• [Your task] Retype every line from the start of the data down to and including the line with "- Kubernetes Clusters 1.10+". Skip the pictures.
-------- Extracted material --------
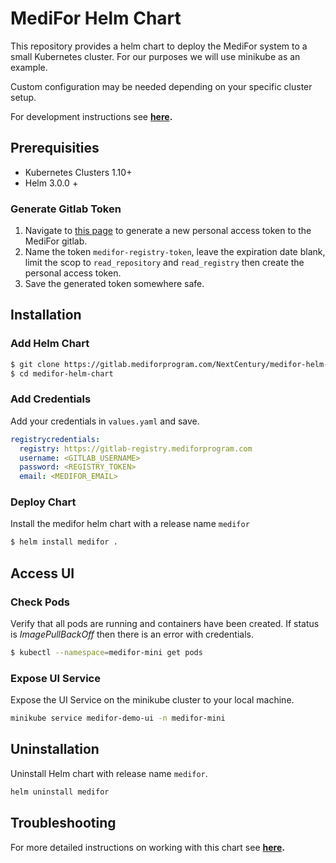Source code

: # MediFor Helm Chart

This repository provides a helm chart to deploy the MediFor system to a small Kubernetes cluster. 
For our purposes we will use minikube as an example.

Custom configuration may be needed depending on your specific cluster setup.

For development instructions see **[here](development.md).**

## Prerequisities 
- Kubernetes Clusters 1.10+
- Helm 3.0.0 +

### Generate Gitlab Token
1.  Navigate to [this page](https://gitlab.mediforprogram.com/profile/personal_access_tokens) to generate a new personal
access token to the MediFor gitlab.
2. Name the token `medifor-registry-token`, leave the expiration date blank, limit the
scop to `read_repository` and `read_registry` then create the personal access token.
3. Save the generated token somewhere safe.


## Installation

### Add Helm Chart
```bash
$ git clone https://gitlab.mediforprogram.com/NextCentury/medifor-helm-chart
$ cd medifor-helm-chart
```

### Add Credentials
Add your credentials in `values.yaml` and save.
```yaml
registrycredentials:
  registry: https://gitlab-registry.mediforprogram.com
  username: <GITLAB_USERNAME>
  password: <REGISTRY_TOKEN>
  email: <MEDIFOR_EMAIL>
```
### Deploy Chart
Install the medifor helm chart with a release name `medifor`
```bash
$ helm install medifor .
```

## Access UI
### Check Pods 
Verify that all pods are running and containers have been created. If status is *ImagePullBackOff* then there is an error with credentials.
```bash
$ kubectl --namespace=medifor-mini get pods 
```
### Expose UI Service
Expose the UI Service on the minikube cluster to your local machine.
```bash
minikube service medifor-demo-ui -n medifor-mini
```

## Uninstallation
Uninstall Helm chart with release name `medifor`.
```bash
helm uninstall medifor
```

## Troubleshooting
For more detailed instructions on working with this chart see **[here](development.md).**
--------
• [Reply to the exercise]
Source code

: # MediFor Helm Chart

This repository provides a helm chart to deploy the MediFor system to a small Kubernetes cluster. 
For our purposes we will use minikube as an example.

Custom configuration may be needed depending on your specific cluster setup.

For development instructions see **[here](development.md).**

## Prerequisities 
- Kubernetes Clusters 1.10+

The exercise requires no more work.